What needs to be done
Each entry listed below should be reproduced word for word.

*** Opening Data provided ***

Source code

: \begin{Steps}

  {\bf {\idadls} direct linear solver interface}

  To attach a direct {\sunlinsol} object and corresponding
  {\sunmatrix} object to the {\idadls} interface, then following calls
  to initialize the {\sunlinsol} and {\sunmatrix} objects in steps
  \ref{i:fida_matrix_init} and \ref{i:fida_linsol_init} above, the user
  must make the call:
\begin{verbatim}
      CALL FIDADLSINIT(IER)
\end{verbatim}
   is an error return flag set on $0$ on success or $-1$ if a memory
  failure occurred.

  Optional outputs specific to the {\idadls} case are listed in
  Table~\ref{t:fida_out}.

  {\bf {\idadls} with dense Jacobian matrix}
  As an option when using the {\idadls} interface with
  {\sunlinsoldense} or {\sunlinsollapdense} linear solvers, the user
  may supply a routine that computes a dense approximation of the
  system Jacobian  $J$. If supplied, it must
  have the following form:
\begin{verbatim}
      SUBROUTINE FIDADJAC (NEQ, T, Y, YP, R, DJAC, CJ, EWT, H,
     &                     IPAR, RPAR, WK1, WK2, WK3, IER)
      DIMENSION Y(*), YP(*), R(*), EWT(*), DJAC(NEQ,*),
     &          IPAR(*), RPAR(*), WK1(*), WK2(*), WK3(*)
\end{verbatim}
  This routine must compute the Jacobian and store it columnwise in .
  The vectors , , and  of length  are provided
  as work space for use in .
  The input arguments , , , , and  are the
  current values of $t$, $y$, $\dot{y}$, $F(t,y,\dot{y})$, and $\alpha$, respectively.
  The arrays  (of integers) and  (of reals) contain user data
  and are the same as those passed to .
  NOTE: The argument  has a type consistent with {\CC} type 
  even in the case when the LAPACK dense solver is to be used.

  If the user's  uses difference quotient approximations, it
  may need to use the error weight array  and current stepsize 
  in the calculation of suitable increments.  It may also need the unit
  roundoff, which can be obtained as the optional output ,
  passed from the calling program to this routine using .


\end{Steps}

*** Closing Data provided ***

Answer for the task
Source code

: \begin{Steps}

  {\bf {\idadls} direct linear solver interface}

  To attach a direct {\sunlinsol} object and corresponding
  {\sunmatrix} object to the {\idadls} interface, then following calls
  to initialize the {\sunlinsol} and {\sunmatrix} objects in steps
  \ref{i:fida_matrix_init} and \ref{i:fida_linsol_init} above, the user
  must make the call:
\begin{verbatim}
      CALL FIDADLSINIT(IER)
\end{verbatim}
   is an error return flag set on $0$ on success or $-1$ if a memory
  failure occurred.

  Optional outputs specific to the {\idadls} case are listed in
  Table~\ref{t:fida_out}.

  {\bf {\idadls} with dense Jacobian matrix}
  As an option when using the {\idadls} interface with
  {\sunlinsoldense} or {\sunlinsollapdense} linear solvers, the user
  may supply a routine that computes a dense approximation of the
  system Jacobian  $J$. If supplied, it must
  have the following form:
\begin{verbatim}
      SUBROUTINE FIDADJAC (NEQ, T, Y, YP, R, DJAC, CJ, EWT, H,
     &                     IPAR, RPAR, WK1, WK2, WK3, IER)
      DIMENSION Y(*), YP(*), R(*), EWT(*), DJAC(NEQ,*),
     &          IPAR(*), RPAR(*), WK1(*), WK2(*), WK3(*)
\end{verbatim}
  This routine must compute the Jacobian and store it columnwise in .
  The vectors , , and  of length  are provided
  as work space for use in .
  The input arguments , , , , and  are the
  current values of $t$, $y$, $\dot{y}$, $F(t,y,\dot{y})$, and $\alpha$, respectively.
  The arrays  (of integers) and  (of reals) contain user data
  and are the same as those passed to .
  NOTE: The argument  has a type consistent with {\CC} type 
  even in the case when the LAPACK dense solver is to be used.

  If the user's  uses difference quotient approximations, it
  may need to use the error weight array  and current stepsize 
  in the calculation of suitable increments.  It may also need the unit
  roundoff, which can be obtained as the optional output ,
  passed from the calling program to this routine using .


\end{Steps}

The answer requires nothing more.